ARG company Six to Start‘s CEO on the problems with ARGs and how to make them better.
Don’t have enough players
The people who play are weird
The people who play have no money
They’re not mainstream
We make games for the hardcore
We’re too expensive
We don’t scale
We lie (“this is not a game”)
His basic suggestions:
* viewing source code
* “de-stegging” (which, to be honest, sounds a bit like tea-bagging, and you don’t want to know what that means if you don’t already know)
* waiting for stuff to happen
* breaking codes
* breaking more codes
* making use of esoteric knowledge (for no apparent reason)
* viewing more source code
* solving stupid puzzles (for no apparent reason)
* (encouraging me to) buy stock in UV torch companies (because of above stupid puzzles and esoteric codes)

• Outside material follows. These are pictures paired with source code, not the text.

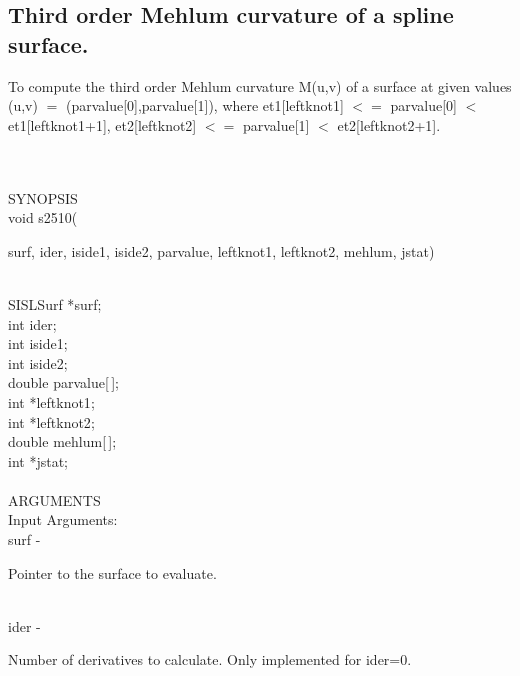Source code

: \subsection{Third order Mehlum curvature of a spline surface.}
\begin{minipg1}
 To compute the third order Mehlum curvature M(u,v) of a 
                   surface at given values (u,v) $=$ (parvalue[0],parvalue[1]), 
                   where
                     et1[leftknot1] $<=$ parvalue[0] $<$ et1[leftknot1+1],
                     et2[leftknot2] $<=$ parvalue[1] $<$ et2[leftknot2+1].
\end{minipg1} \\ \\
SYNOPSIS\\
        \>  void s2510(\begin{minipg3}
            {\fov surf},  {\fov ider},  {\fov iside1},  {\fov iside2},  {\fov parvalue},  {\fov leftknot1},  {\fov leftknot2},  {\fov mehlum},  {\fov jstat})
                \end{minipg3}\\
                \>\>    SISLSurf \> *{\fov surf};\\
                \>\>    int    \>  {\fov ider};\\
                \>\>    int    \>  {\fov iside1};\\
                \>\>    int    \>  {\fov iside2};\\
                \>\>    double \> {\fov parvalue}[\,];\\
                \>\>    int \> *{\fov leftknot1};\\
                \>\>    int \> *{\fov leftknot2};\\
                \>\>    double \> {\fov mehlum}[\,];\\
                \>\>    int \> *{\fov jstat};\\
\\
ARGUMENTS\\
	\>Input Arguments:\\
        \>\>    {\fov surf}\> - \>  \begin{minipg2}
                     Pointer to the surface to evaluate.
                               \end{minipg2}\\[0.8ex]
        \>\>    {\fov ider}\> - \>  \begin{minipg2}
                     Number of derivatives to calculate.
                     Only implemented for ider=0.
                               \end{minipg2}\\[0.8ex]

* more waiting; and importantly
* not telling me what to do
* short, snappy, fun gameplay (which may be entirely appropriate in the context of a longer, less snappy and more involved arc)
* stuff like what 42 Entertainment did with Last Call Poker: which was embed the game of Poker, something a sizeable proportion of the normal human populace understands, into a game that not many people understood
* stuff like what Jane McGonigal did with The Lost Sport, which was create a playground game that anyone, anywhere, could play, any when. Ignore all the rest of the stuff for The Lost Ring like the amnesiac sportspeople, that’s just a red herring. Ignore the blog network too, that was just a diversion. And the classy, expensive trailer video. Just concentrate on the game. You know, the fun bit.
* Oh, playtesting. That’s good. Because, you know, you’re making a game. So test it. Just like you’d test your user interface.
* use proper game design. That means thinking and not going “Well, I guess if we just ROT-13 this piece of text, then it’ll be fun!”
* make your games repeatable. A non-repeatable live ARG (ie one that starts at one time, runs for a period of time, and then finishes and is only really playable while it’s live) is the equivalent of investing a sizeable proportion of money on a big budget prime-time tv show that you demand everyone watch at the same time and can’t record to watch later. In the world of I WANT EVERYTHING NOW, that’s known as Being Stupid.
* Oh, and be social. You know, with your friends.